▶ [Problem]: When you spot the word "status" in a line of the data below, copy that line.

▶ [Listed entries]:
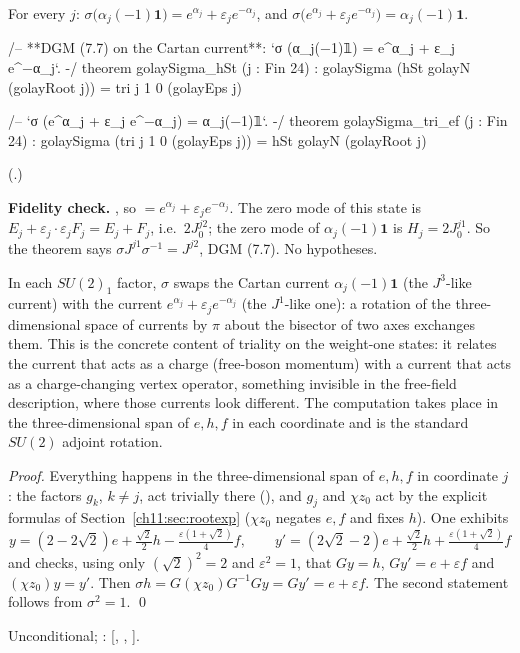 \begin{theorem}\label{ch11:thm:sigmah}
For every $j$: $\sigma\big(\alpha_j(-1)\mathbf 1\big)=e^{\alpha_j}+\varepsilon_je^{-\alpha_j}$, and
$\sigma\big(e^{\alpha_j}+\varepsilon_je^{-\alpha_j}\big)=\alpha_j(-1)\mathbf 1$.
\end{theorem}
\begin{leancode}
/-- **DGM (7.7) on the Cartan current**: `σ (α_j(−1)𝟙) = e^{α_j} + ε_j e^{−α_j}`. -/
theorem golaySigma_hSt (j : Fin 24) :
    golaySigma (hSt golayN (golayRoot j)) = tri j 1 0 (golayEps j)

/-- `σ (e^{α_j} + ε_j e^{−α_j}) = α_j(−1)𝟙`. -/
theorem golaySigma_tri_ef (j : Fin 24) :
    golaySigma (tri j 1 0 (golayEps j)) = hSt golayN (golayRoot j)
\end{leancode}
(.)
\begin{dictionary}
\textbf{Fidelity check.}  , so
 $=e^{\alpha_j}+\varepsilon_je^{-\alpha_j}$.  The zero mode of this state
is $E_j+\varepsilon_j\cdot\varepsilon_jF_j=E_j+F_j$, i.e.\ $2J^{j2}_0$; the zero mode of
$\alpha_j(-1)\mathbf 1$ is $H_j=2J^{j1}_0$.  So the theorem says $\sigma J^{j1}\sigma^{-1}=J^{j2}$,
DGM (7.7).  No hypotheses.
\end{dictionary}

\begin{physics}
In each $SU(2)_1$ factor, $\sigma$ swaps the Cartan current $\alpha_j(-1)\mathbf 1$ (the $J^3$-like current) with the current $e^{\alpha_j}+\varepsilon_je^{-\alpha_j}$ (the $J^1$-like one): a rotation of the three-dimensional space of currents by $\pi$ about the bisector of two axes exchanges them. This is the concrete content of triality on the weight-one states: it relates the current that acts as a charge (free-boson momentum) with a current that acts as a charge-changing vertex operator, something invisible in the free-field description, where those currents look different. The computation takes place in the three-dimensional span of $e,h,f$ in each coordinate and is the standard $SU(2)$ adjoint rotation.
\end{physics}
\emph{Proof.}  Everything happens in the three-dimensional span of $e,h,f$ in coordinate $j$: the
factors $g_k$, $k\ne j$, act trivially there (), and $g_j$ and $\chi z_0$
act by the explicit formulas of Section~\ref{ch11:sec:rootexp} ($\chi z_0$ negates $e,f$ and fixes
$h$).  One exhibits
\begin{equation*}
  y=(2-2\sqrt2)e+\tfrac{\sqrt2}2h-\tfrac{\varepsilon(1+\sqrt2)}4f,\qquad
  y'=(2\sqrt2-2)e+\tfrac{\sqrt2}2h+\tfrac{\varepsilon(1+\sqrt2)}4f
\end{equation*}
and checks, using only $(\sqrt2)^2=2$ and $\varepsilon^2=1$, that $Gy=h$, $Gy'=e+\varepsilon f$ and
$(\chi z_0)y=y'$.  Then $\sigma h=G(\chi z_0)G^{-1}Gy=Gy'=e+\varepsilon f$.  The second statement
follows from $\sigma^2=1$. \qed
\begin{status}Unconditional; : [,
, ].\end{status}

==

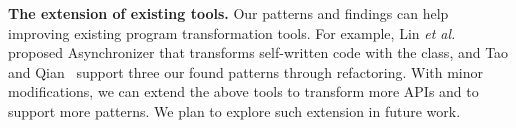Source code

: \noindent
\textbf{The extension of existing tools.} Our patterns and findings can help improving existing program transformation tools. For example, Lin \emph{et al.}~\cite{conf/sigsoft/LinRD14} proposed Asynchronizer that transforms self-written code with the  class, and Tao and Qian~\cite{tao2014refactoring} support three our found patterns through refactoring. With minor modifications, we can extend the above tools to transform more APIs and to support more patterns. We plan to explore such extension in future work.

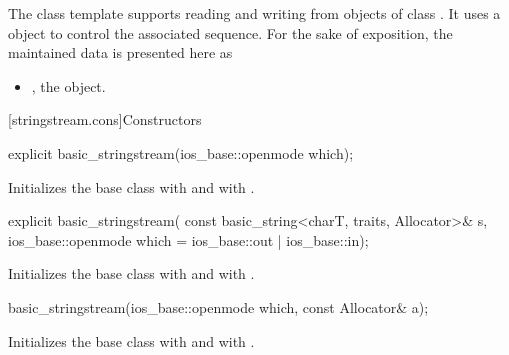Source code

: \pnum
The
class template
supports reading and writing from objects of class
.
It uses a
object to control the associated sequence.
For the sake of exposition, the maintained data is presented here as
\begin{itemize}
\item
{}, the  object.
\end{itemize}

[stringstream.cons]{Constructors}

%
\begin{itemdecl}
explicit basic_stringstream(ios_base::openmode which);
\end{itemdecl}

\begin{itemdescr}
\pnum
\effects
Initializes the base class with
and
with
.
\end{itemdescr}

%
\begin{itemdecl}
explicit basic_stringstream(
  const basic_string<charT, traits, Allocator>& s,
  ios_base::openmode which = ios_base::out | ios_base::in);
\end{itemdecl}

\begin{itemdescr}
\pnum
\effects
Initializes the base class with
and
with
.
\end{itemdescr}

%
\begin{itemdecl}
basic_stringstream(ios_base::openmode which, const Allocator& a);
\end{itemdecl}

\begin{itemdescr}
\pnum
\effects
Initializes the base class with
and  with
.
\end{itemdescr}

--

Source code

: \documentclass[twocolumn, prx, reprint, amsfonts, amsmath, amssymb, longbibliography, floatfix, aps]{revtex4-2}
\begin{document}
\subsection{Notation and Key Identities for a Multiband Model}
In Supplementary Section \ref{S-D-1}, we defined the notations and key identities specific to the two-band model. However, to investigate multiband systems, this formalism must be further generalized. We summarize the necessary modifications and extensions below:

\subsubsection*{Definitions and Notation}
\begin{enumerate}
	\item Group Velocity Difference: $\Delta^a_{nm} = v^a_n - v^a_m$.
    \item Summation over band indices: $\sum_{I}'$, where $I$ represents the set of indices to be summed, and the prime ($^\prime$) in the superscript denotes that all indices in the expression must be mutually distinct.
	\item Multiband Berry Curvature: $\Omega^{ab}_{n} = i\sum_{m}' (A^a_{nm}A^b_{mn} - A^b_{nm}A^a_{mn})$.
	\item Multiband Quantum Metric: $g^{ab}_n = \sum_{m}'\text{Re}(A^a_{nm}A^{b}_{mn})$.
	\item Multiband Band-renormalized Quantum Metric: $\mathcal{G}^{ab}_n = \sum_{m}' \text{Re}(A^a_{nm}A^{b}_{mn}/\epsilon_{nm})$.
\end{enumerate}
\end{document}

▶ [Output for this exercise]:
\begin{status}Unconditional; : [,
, ].\end{status}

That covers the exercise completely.